◆ **WHAT YOU WILL DO**: From the entries below, count the lines with "null". Write only the count.

Data extracted from a collection

--------------------------------------------------

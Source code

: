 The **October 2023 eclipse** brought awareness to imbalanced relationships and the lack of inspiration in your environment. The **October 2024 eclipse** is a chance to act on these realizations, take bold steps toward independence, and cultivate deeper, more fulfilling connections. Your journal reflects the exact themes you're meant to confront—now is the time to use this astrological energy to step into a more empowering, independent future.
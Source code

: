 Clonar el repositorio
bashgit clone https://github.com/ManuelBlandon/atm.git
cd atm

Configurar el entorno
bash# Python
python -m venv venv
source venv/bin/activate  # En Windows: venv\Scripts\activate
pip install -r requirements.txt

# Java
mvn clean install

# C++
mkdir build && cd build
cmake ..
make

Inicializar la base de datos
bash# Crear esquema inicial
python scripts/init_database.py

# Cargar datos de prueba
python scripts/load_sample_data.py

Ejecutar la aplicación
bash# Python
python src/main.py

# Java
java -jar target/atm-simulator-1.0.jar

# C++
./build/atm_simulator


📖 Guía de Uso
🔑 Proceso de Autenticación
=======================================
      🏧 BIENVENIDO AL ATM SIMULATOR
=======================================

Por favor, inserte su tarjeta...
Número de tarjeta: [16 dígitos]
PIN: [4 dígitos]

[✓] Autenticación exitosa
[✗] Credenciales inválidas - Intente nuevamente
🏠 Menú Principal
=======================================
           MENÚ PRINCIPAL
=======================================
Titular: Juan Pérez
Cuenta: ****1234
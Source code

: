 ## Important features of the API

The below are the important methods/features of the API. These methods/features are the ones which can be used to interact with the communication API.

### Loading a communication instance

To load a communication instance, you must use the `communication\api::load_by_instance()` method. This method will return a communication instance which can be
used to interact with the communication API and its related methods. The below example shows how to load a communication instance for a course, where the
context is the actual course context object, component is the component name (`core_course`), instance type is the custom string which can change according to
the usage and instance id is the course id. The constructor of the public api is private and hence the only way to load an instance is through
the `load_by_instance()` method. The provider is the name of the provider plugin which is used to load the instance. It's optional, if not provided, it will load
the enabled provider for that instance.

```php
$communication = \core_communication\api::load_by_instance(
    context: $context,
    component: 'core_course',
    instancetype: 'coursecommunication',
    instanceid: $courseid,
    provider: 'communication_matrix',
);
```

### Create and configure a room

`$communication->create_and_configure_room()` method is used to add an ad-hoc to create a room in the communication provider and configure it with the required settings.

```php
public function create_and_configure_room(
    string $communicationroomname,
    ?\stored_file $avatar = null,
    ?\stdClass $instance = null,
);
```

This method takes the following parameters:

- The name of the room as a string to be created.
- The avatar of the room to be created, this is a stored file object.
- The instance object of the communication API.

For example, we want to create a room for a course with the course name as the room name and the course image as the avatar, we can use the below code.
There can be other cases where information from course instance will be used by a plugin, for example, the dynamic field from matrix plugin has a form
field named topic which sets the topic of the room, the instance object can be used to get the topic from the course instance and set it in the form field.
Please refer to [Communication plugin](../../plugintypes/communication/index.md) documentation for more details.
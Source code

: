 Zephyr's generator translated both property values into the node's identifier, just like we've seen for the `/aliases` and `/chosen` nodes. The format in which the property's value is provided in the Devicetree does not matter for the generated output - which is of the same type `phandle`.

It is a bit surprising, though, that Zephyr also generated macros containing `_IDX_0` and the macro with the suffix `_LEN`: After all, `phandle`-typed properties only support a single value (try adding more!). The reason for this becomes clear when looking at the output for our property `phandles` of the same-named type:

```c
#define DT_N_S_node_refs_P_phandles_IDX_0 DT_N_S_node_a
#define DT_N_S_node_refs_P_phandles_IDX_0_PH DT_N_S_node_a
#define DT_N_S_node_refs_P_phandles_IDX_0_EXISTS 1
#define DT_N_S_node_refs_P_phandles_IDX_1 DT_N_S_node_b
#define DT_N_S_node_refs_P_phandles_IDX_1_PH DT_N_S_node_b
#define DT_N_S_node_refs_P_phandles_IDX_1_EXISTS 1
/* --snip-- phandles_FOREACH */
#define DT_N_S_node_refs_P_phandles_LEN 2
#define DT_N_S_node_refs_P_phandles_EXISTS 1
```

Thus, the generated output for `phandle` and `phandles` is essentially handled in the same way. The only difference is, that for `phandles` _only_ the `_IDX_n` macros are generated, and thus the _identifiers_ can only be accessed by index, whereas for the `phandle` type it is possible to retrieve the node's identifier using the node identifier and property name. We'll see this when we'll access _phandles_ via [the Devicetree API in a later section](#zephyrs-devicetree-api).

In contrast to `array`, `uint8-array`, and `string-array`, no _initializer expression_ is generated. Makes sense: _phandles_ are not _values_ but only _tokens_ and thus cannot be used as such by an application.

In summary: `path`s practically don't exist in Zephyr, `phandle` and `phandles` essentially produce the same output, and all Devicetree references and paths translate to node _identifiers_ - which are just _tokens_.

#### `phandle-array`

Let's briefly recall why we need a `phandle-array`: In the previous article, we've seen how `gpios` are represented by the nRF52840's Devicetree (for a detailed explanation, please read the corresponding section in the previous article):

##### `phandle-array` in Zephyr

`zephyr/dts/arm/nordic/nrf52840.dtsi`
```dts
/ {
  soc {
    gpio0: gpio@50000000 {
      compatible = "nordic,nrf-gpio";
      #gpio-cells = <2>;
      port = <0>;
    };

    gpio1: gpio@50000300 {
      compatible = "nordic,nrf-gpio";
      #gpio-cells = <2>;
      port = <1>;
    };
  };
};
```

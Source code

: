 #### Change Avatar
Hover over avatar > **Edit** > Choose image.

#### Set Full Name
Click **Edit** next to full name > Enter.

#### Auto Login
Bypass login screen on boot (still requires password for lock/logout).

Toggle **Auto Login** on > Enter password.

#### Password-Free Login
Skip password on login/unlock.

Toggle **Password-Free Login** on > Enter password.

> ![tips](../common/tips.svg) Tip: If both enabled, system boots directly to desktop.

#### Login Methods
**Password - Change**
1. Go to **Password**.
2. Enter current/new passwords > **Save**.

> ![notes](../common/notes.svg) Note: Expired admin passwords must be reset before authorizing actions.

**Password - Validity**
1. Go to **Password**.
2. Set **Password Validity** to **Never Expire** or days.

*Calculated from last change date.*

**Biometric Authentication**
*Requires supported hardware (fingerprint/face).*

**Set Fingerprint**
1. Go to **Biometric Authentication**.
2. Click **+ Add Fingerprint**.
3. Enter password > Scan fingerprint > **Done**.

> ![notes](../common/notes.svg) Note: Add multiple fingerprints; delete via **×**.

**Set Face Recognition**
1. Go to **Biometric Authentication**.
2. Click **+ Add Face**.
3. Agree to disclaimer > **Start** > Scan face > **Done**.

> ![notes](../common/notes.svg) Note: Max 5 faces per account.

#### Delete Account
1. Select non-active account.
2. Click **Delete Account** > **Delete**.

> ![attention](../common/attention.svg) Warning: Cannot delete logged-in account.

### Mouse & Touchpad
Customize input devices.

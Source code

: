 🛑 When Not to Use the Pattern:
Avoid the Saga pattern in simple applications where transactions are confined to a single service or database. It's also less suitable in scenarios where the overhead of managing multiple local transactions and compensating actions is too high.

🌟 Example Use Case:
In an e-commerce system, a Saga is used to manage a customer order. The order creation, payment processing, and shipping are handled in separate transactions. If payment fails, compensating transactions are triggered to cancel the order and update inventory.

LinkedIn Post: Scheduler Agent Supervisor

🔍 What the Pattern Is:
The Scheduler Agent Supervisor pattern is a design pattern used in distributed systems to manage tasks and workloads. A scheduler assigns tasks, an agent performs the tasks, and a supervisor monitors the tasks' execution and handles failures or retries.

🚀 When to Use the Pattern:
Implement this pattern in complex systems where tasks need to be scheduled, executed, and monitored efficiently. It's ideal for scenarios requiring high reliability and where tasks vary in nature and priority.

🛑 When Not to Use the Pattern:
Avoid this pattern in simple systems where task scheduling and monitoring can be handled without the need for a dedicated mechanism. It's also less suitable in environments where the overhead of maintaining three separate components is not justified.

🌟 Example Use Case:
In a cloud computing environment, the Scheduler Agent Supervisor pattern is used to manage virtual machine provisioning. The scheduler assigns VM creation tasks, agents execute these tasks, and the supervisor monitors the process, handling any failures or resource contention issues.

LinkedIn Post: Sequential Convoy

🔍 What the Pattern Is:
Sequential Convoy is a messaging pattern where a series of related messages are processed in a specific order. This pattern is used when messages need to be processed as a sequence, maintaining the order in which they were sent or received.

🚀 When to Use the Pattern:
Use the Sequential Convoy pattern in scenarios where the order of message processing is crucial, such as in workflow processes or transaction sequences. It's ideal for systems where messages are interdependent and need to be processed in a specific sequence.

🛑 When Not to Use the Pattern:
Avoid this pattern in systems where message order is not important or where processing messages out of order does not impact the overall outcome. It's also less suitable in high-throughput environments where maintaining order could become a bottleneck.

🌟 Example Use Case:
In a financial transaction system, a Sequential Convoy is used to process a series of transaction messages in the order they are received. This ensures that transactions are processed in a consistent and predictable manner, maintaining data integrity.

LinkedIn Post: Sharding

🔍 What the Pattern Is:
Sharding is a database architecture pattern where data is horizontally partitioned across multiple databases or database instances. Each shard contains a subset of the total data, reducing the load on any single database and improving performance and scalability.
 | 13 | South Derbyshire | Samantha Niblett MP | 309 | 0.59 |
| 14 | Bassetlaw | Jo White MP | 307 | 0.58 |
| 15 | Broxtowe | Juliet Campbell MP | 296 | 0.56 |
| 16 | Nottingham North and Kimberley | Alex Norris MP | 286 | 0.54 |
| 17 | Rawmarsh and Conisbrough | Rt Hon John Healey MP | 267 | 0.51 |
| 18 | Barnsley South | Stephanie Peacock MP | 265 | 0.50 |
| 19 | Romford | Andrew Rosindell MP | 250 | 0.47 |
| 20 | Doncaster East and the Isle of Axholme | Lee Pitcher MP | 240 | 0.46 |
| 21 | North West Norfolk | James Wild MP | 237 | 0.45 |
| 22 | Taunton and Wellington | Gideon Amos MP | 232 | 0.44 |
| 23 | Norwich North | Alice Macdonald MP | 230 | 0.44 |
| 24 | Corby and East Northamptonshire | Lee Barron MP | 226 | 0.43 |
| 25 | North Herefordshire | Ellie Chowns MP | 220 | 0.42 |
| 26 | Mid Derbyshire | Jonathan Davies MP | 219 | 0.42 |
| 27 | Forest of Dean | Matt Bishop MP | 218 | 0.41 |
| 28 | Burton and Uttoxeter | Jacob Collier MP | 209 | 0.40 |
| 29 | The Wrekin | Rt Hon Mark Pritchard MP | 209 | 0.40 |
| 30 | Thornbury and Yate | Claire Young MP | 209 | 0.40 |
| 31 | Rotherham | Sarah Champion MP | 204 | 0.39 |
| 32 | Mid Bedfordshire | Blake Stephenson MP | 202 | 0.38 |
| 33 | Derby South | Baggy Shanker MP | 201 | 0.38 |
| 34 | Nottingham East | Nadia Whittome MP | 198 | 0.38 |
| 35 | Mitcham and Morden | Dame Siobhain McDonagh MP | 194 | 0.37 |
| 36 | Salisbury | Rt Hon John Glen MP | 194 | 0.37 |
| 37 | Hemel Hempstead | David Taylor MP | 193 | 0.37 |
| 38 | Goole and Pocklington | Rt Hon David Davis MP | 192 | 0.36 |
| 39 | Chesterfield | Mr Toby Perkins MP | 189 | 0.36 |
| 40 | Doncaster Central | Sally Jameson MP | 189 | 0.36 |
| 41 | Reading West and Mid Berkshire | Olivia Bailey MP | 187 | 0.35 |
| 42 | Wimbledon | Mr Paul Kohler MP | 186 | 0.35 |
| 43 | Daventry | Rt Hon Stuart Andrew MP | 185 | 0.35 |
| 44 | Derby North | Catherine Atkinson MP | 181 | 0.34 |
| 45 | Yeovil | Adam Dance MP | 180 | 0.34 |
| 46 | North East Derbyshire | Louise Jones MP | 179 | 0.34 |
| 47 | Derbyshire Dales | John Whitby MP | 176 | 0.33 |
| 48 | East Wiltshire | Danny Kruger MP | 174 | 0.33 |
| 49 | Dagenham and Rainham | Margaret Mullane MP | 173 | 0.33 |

--------------------------------------------------

◆ **YOUR RESPONSE**: 2